# Ooh la la Abs!



## ilyana (Aug 16, 2006)

Hey everyone! I've been some sort of a lurker here at Specktra so now I feel it is time to introduce myself right at this sub forum. I'm Asian and about 5'3" in height. I've been somewhat chubby my whole life and I feel that now's the time to get rid of all the pouch on my stomach and all the baby fat on my cheeks, thighs wherever.

I recently found a way to get abs without ever doing crunches and yes i know spot weight loss doesn't work so I'm embarking on a total body makeover but with much emphasis on the abs (No harm in that, I'm sure >D)

Basic Stats
Height: 5'3"
Weight: 132 pounds (bargh.)
Goal Weight: 115 pounds 

Being an Asian, rice is an important part of my diet but I've realised eating rice for every bloody meal isn't the way to go v.v;; I'm skipping rice once a day and replacing with another carb. Dang. I'm going to miss sushi.

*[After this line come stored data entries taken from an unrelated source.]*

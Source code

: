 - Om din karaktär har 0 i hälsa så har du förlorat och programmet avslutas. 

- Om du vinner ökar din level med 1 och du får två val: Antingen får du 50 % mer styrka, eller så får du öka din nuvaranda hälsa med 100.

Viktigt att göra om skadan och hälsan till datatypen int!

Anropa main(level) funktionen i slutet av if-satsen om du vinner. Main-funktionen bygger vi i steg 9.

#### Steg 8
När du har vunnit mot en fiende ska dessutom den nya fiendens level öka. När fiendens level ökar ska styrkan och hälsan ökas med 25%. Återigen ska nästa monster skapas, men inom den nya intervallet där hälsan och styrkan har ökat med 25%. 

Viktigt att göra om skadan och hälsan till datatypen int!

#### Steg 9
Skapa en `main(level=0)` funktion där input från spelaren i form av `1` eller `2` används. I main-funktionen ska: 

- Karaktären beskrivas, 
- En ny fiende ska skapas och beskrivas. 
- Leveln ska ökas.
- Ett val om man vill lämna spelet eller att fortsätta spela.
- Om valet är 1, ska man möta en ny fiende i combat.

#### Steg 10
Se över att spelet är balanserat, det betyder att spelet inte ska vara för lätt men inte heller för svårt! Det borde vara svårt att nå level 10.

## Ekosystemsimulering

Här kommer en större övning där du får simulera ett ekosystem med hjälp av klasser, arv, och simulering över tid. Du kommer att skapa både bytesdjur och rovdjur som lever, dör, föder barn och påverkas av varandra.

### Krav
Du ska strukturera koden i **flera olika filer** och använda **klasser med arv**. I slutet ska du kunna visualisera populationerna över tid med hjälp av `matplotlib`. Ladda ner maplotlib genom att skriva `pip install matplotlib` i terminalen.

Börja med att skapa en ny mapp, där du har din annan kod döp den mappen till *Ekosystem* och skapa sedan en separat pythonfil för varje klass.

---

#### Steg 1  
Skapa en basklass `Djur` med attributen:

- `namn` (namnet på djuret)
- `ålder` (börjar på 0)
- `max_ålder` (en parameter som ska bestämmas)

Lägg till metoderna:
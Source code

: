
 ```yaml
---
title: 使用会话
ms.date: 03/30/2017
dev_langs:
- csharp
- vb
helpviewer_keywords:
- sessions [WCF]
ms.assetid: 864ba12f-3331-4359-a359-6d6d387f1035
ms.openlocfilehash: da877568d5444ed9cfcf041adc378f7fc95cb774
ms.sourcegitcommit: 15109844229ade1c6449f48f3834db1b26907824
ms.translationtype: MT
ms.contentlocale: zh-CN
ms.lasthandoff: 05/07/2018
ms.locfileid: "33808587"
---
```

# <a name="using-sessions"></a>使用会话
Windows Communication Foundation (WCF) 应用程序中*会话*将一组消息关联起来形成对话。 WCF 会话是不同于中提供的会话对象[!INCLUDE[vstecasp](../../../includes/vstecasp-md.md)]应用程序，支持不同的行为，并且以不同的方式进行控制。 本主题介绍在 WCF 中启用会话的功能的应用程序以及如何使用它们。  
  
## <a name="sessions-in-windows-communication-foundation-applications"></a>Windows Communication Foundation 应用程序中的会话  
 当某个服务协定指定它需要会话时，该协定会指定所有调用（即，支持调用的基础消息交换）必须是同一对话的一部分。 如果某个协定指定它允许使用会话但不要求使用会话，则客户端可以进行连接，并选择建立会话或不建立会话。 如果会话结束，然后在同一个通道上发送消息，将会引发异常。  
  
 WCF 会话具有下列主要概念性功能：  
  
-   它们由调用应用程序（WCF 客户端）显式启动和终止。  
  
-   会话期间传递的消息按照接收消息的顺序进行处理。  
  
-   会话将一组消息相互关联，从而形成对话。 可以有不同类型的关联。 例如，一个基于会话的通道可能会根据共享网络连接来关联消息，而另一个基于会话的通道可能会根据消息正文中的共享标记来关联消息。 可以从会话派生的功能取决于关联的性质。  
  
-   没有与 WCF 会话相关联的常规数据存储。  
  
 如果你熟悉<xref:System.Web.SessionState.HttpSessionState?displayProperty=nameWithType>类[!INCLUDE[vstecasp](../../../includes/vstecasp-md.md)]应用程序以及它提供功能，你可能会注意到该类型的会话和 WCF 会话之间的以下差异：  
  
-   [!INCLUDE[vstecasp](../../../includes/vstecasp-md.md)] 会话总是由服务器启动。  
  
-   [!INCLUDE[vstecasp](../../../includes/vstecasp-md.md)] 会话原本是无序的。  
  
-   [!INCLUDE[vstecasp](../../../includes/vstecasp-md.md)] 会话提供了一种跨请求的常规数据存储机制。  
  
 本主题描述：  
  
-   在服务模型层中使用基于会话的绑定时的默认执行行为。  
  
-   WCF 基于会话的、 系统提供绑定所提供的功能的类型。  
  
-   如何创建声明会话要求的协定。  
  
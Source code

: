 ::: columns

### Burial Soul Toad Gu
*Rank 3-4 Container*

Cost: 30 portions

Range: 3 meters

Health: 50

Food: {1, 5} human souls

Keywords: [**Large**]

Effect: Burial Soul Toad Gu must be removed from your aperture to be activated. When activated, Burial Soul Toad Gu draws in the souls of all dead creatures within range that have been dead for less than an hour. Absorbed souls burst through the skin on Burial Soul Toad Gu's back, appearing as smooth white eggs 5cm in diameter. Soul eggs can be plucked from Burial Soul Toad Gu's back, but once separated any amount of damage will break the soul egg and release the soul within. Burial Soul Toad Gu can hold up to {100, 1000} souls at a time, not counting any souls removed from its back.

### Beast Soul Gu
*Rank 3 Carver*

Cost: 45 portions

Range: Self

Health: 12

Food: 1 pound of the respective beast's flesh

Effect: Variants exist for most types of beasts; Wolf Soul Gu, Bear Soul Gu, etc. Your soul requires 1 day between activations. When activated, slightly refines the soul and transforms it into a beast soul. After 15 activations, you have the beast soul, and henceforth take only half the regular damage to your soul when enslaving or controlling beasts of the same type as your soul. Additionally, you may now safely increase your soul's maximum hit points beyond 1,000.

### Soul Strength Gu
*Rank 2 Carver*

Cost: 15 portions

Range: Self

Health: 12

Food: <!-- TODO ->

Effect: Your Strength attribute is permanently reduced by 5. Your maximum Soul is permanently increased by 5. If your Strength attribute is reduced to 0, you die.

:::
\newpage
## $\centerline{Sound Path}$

I guess that's how I'm starting out. I'm not really focussing on any form of diet. I'm going for this wonderful word called MODERATION ^_^

I'll update with my exercise regime soon! Wish me luck <33


----------



## Makeupluvr (Aug 16, 2006)

I would LOVE to hear about this ab routine of yours, please do share!


----------



## ilyana (Aug 17, 2006)

Hrmm I ate a LOT yesterday. What I ate was soup-based so I guess it's okay. I keep forgetting about moderation.

Anyway, I did my abs routine yesterday and you guys have probably wanted to know what the routine is so here's the article where I got it from: clickie There's also a video too so watch it if you don't understand the instructions!


----------



## JULIA (Aug 17, 2006)

Good luck! Let me know how that routine works out for you!


----------



## islandblossom (Sep 7, 2006)

how has this been working for you? i thought the article on "still see bulge after workout" was quite interesting.  who knew intestines were so long, hehehe.


----------



## kaliraksha (Sep 7, 2006)

Yay, I'm glad you decided to embark on this journey! This ab routing looks interesting. My question is though, and I might just be misunderstanding you- but what do you gain from replacing rice with a carb? Isn't rice a carb? Why is one more desireable than the other? Like maybe a whole wheat carb?


----------



## Simply Elegant (Sep 8, 2006)

Quote:

   Originally Posted by *kaliraksha* 
_Yay, I'm glad you decided to embark on this journey! This ab routing looks interesting. My question is though, and I might just be misunderstanding you- but what do you gain from replacing rice with a carb? Isn't rice a carb? Why is one more desireable than the other? Like maybe a whole wheat carb?_

 
Some foods make others gain weight more than others. For some pasta will make them gain weight faster than rice etc. It's just how it reacts with your body and what other things you're eating. Also it keeps everything in moderation, so it's more likely she'll get more nutrients that way.


----------